PROBLEM TO WORK ON — Copy the lines below as they are; omit the images they contain.
LISTED ENTRIES START
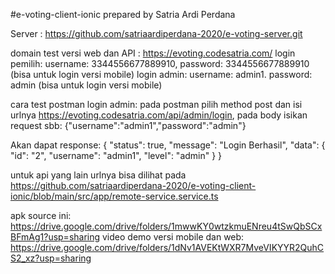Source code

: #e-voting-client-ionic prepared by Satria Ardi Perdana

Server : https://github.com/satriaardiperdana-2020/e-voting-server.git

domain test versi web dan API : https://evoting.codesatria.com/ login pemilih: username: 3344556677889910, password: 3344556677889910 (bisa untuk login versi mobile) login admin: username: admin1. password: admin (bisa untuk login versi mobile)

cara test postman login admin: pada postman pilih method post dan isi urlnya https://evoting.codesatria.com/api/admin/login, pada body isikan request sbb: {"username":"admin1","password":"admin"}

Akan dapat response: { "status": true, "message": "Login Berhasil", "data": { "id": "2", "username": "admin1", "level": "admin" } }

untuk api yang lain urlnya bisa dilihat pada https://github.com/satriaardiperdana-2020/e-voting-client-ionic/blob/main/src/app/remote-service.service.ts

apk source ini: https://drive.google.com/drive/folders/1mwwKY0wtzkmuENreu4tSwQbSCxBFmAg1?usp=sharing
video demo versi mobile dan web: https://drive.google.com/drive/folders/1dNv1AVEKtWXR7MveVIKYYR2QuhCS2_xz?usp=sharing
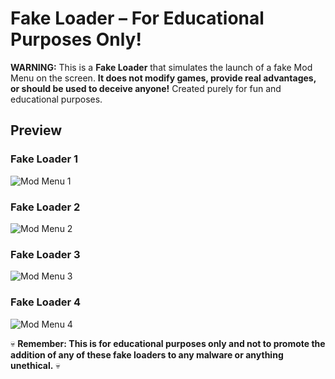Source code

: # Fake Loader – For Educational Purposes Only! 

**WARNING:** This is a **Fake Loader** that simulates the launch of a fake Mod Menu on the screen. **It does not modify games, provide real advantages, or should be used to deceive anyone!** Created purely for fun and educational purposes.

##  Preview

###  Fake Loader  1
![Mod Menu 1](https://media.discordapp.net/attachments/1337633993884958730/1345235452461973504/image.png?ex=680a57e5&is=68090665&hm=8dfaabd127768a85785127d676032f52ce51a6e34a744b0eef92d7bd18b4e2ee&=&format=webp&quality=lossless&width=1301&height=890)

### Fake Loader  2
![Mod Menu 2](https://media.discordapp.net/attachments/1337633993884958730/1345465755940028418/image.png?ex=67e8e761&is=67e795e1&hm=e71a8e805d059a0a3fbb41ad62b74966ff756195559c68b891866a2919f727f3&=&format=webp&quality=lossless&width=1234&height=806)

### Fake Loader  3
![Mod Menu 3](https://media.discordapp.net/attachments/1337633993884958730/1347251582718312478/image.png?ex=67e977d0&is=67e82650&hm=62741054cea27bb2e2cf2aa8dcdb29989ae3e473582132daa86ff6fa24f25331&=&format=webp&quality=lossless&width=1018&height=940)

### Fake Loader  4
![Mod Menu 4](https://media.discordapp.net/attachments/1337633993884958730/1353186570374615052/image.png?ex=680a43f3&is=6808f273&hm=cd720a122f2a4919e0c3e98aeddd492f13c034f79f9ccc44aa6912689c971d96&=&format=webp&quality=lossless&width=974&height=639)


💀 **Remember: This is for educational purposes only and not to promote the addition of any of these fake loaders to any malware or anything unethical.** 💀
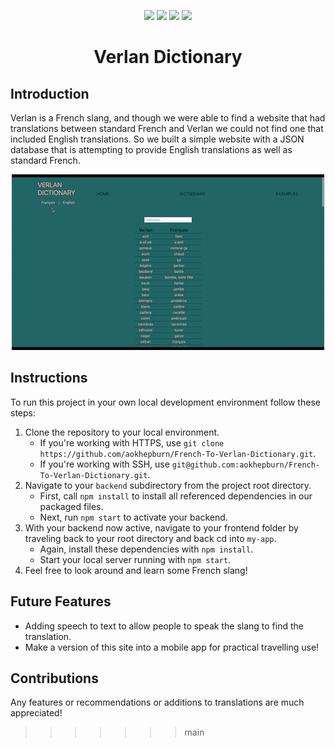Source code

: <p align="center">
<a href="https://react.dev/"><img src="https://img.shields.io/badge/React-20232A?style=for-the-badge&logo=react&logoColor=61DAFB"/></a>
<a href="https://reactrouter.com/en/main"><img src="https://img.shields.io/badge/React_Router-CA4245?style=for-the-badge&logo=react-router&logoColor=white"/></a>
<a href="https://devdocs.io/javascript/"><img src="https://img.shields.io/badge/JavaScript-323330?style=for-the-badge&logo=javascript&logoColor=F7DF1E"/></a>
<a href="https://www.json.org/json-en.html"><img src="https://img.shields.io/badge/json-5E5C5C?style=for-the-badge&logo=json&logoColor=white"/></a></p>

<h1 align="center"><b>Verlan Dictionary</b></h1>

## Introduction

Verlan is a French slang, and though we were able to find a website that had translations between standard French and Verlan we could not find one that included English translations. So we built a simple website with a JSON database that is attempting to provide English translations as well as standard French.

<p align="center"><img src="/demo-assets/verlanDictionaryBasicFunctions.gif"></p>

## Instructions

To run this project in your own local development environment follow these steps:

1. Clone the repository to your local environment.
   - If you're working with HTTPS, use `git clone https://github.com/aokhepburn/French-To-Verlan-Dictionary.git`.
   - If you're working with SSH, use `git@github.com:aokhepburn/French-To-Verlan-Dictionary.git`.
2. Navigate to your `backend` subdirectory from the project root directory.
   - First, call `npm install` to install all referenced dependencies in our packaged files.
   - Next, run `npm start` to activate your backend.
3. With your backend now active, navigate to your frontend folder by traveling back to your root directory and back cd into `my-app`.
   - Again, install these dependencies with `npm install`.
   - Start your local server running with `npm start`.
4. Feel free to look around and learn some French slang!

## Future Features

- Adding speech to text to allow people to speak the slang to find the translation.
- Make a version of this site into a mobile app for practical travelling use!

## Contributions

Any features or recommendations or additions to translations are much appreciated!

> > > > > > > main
LISTED ENTRIES END
OUTPUT FOR THIS TASK —
Source code

: #e-voting-client-ionic prepared by Satria Ardi Perdana

Server : https://github.com/satriaardiperdana-2020/e-voting-server.git

domain test versi web dan API : https://evoting.codesatria.com/ login pemilih: username: 3344556677889910, password: 3344556677889910 (bisa untuk login versi mobile) login admin: username: admin1. password: admin (bisa untuk login versi mobile)

cara test postman login admin: pada postman pilih method post dan isi urlnya https://evoting.codesatria.com/api/admin/login, pada body isikan request sbb: {"username":"admin1","password":"admin"}

Akan dapat response: { "status": true, "message": "Login Berhasil", "data": { "id": "2", "username": "admin1", "level": "admin" } }

untuk api yang lain urlnya bisa dilihat pada https://github.com/satriaardiperdana-2020/e-voting-client-ionic/blob/main/src/app/remote-service.service.ts

apk source ini: https://drive.google.com/drive/folders/1mwwKY0wtzkmuENreu4tSwQbSCxBFmAg1?usp=sharing
video demo versi mobile dan web: https://drive.google.com/drive/folders/1dNv1AVEKtWXR7MveVIKYYR2QuhCS2_xz?usp=sharing
Source code

: # Fake Loader – For Educational Purposes Only! 

**WARNING:** This is a **Fake Loader** that simulates the launch of a fake Mod Menu on the screen. **It does not modify games, provide real advantages, or should be used to deceive anyone!** Created purely for fun and educational purposes.

##  Preview

###  Fake Loader  1
![Mod Menu 1](https://media.discordapp.net/attachments/1337633993884958730/1345235452461973504/image.png?ex=680a57e5&is=68090665&hm=8dfaabd127768a85785127d676032f52ce51a6e34a744b0eef92d7bd18b4e2ee&=&format=webp&quality=lossless&width=1301&height=890)

### Fake Loader  2
![Mod Menu 2](https://media.discordapp.net/attachments/1337633993884958730/1345465755940028418/image.png?ex=67e8e761&is=67e795e1&hm=e71a8e805d059a0a3fbb41ad62b74966ff756195559c68b891866a2919f727f3&=&format=webp&quality=lossless&width=1234&height=806)

### Fake Loader  3
![Mod Menu 3](https://media.discordapp.net/attachments/1337633993884958730/1347251582718312478/image.png?ex=67e977d0&is=67e82650&hm=62741054cea27bb2e2cf2aa8dcdb29989ae3e473582132daa86ff6fa24f25331&=&format=webp&quality=lossless&width=1018&height=940)

### Fake Loader  4
![Mod Menu 4](https://media.discordapp.net/attachments/1337633993884958730/1353186570374615052/image.png?ex=680a43f3&is=6808f273&hm=cd720a122f2a4919e0c3e98aeddd492f13c034f79f9ccc44aa6912689c971d96&=&format=webp&quality=lossless&width=974&height=639)


💀 **Remember: This is for educational purposes only and not to promote the addition of any of these fake loaders to any malware or anything unethical.** 💀
Source code

: <p align="center">
<a href="https://react.dev/"><img src="https://img.shields.io/badge/React-20232A?style=for-the-badge&logo=react&logoColor=61DAFB"/></a>
<a href="https://reactrouter.com/en/main"><img src="https://img.shields.io/badge/React_Router-CA4245?style=for-the-badge&logo=react-router&logoColor=white"/></a>
<a href="https://devdocs.io/javascript/"><img src="https://img.shields.io/badge/JavaScript-323330?style=for-the-badge&logo=javascript&logoColor=F7DF1E"/></a>
<a href="https://www.json.org/json-en.html"><img src="https://img.shields.io/badge/json-5E5C5C?style=for-the-badge&logo=json&logoColor=white"/></a></p>

<h1 align="center"><b>Verlan Dictionary</b></h1>

## Introduction

Verlan is a French slang, and though we were able to find a website that had translations between standard French and Verlan we could not find one that included English translations. So we built a simple website with a JSON database that is attempting to provide English translations as well as standard French.

<p align="center"><img src="/demo-assets/verlanDictionaryBasicFunctions.gif"></p>

## Instructions

To run this project in your own local development environment follow these steps:

1. Clone the repository to your local environment.
   - If you're working with HTTPS, use `git clone https://github.com/aokhepburn/French-To-Verlan-Dictionary.git`.
   - If you're working with SSH, use `git@github.com:aokhepburn/French-To-Verlan-Dictionary.git`.
2. Navigate to your `backend` subdirectory from the project root directory.
   - First, call `npm install` to install all referenced dependencies in our packaged files.
   - Next, run `npm start` to activate your backend.
3. With your backend now active, navigate to your frontend folder by traveling back to your root directory and back cd into `my-app`.
   - Again, install these dependencies with `npm install`.
   - Start your local server running with `npm start`.
4. Feel free to look around and learn some French slang!

## Future Features

- Adding speech to text to allow people to speak the slang to find the translation.
- Make a version of this site into a mobile app for practical travelling use!

## Contributions

Any features or recommendations or additions to translations are much appreciated!

> > > > > > > main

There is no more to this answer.